Golf would be so much better if you had to battle a new mythological creature every time you hit a ball

So guys I went golfing again today and I found out that I still suck at it that hasn't changed from two weeks ago. However with some assistance from the helpful golf professional mumbjo jumbo speakers at Pro Golf I at least know why I am bad at it. First of all though what the hell kind of lame name is "Pro Golf" for a golf course it sounds like they spent a couple seconds choosing the name instead of something clever like all those King Par stores if I were in charge I'd get more customers by calling it Pro Golfasaurus McManRape with fire-breathing dragons that pick up the balls on the driving range instead of the little guys in caged tractors and if you hit the dragon they will come and eat you alive oh man that would be sweet but I don't know how many customers we'd have after a day and I hear dragons don't exist so maybe I'll have to revise my business model a bit.

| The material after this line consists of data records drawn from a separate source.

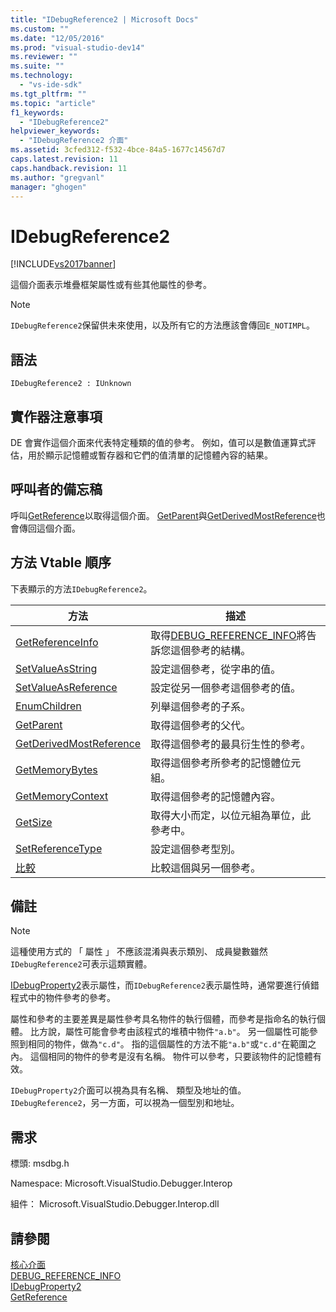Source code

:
```yaml
---
title: "IDebugReference2 | Microsoft Docs"
ms.custom: ""
ms.date: "12/05/2016"
ms.prod: "visual-studio-dev14"
ms.reviewer: ""
ms.suite: ""
ms.technology: 
  - "vs-ide-sdk"
ms.tgt_pltfrm: ""
ms.topic: "article"
f1_keywords: 
  - "IDebugReference2"
helpviewer_keywords: 
  - "IDebugReference2 介面"
ms.assetid: 3cfed312-f532-4bce-84a5-1677c14567d7
caps.latest.revision: 11
caps.handback.revision: 11
ms.author: "gregvanl"
manager: "ghogen"
---
```

# IDebugReference2
[!INCLUDE[vs2017banner](../../../code-quality/includes/vs2017banner.md)]

這個介面表示堆疊框架屬性或有些其他屬性的參考。  
  
> [!NOTE]
>  `IDebugReference2`保留供未來使用，以及所有它的方法應該會傳回`E_NOTIMPL`。  
  
## 語法  
  
```  
IDebugReference2 : IUnknown  
```  
  
## 實作器注意事項  
 DE 會實作這個介面來代表特定種類的值的參考。  例如，值可以是數值運算式評估，用於顯示記憶體或暫存器和它們的值清單的記憶體內容的結果。  
  
## 呼叫者的備忘稿  
 呼叫[GetReference](../../../extensibility/debugger/reference/idebugproperty2-getreference.md)以取得這個介面。  [GetParent](../../../extensibility/debugger/reference/idebugreference2-getparent.md)與[GetDerivedMostReference](../Topic/IDebugReference2::GetDerivedMostReference.md)也會傳回這個介面。  
  
## 方法 Vtable 順序  
 下表顯示的方法`IDebugReference2`。  
  
|方法|描述|  
|--------|--------|  
|[GetReferenceInfo](../../../extensibility/debugger/reference/idebugreference2-getreferenceinfo.md)|取得[DEBUG\_REFERENCE\_INFO](../../../extensibility/debugger/reference/debug-reference-info.md)將告訴您這個參考的結構。|  
|[SetValueAsString](../../../extensibility/debugger/reference/idebugreference2-setvalueasstring.md)|設定這個參考，從字串的值。|  
|[SetValueAsReference](../Topic/IDebugReference2::SetValueAsReference.md)|設定從另一個參考這個參考的值。|  
|[EnumChildren](../Topic/IDebugReference2::EnumChildren.md)|列舉這個參考的子系。|  
|[GetParent](../../../extensibility/debugger/reference/idebugreference2-getparent.md)|取得這個參考的父代。|  
|[GetDerivedMostReference](../Topic/IDebugReference2::GetDerivedMostReference.md)|取得這個參考的最具衍生性的參考。|  
|[GetMemoryBytes](../../../extensibility/debugger/reference/idebugreference2-getmemorybytes.md)|取得這個參考所參考的記憶體位元組。|  
|[GetMemoryContext](../../../extensibility/debugger/reference/idebugreference2-getmemorycontext.md)|取得這個參考的記憶體內容。|  
|[GetSize](../../../extensibility/debugger/reference/idebugreference2-getsize.md)|取得大小而定，以位元組為單位，此參考中。|  
|[SetReferenceType](../Topic/IDebugReference2::SetReferenceType.md)|設定這個參考型別。|  
|[比較](../../../extensibility/debugger/reference/idebugreference2-compare.md)|比較這個與另一個參考。|  
  
## 備註  
  
> [!NOTE]
>  這種使用方式的 「 屬性 」 不應該混淆與表示類別、 成員變數雖然`IDebugReference2`可表示這類實體。  
  
 [IDebugProperty2](../../../extensibility/debugger/reference/idebugproperty2.md)表示屬性，而`IDebugReference2`表示屬性時，通常要進行偵錯程式中的物件參考的參考。  
  
 屬性和參考的主要差異是屬性參考具名物件的執行個體，而參考是指命名的執行個體。  比方說，屬性可能會參考由該程式的堆積中物件`"a.b"`。  另一個屬性可能參照到相同的物件，做為`"c.d"`。  指的這個屬性的方法不能`"a.b"`或`"c.d"`在範圍之內。  這個相同的物件的參考是沒有名稱。 物件可以參考，只要該物件的記憶體有效。  
  
 `IDebugProperty2`介面可以視為具有名稱、 類型及地址的值。  `IDebugReference2`，另一方面，可以視為一個型別和地址。  
  
## 需求  
 標頭: msdbg.h  
  
 Namespace: Microsoft.VisualStudio.Debugger.Interop  
  
 組件： Microsoft.VisualStudio.Debugger.Interop.dll  
  
## 請參閱  
 [核心介面](../../../extensibility/debugger/reference/core-interfaces.md)   
 [DEBUG\_REFERENCE\_INFO](../../../extensibility/debugger/reference/debug-reference-info.md)   
 [IDebugProperty2](../../../extensibility/debugger/reference/idebugproperty2.md)   
 [GetReference](../../../extensibility/debugger/reference/idebugproperty2-getreference.md)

But anyway the pro golfer expert head honcho gave me lots of helpful explanations as to what I was doing wrong. First of all I was hitting with a massive fade because I was putting the wrong English on the ball when teeing from the rough and when I'm swinging the iron around the clubs moment of inertia loses all of its muffler bearings so I'm not getting enough melatonin in my hippocampus to walk for the cure. Or something along those lines.

Then he shows me how he would swing the club. It looked exactly the same as how I'd been doing it. He shows me a couple more times in pretty useless slow motion because as far as I know when you swing in slow motion you get the movements right but the ball goes like 2 feet. Then he let me try again and he immediately saw several thousand mistakes in my technique and how I was moving my deltoids all wrong and gave me a huge list of things to practice so that I would have a better golf swing and I promised him, staring like a deer into headlights shining golf textbooks into its eyes, that I would practice everything he told me about calculus and epilepsy.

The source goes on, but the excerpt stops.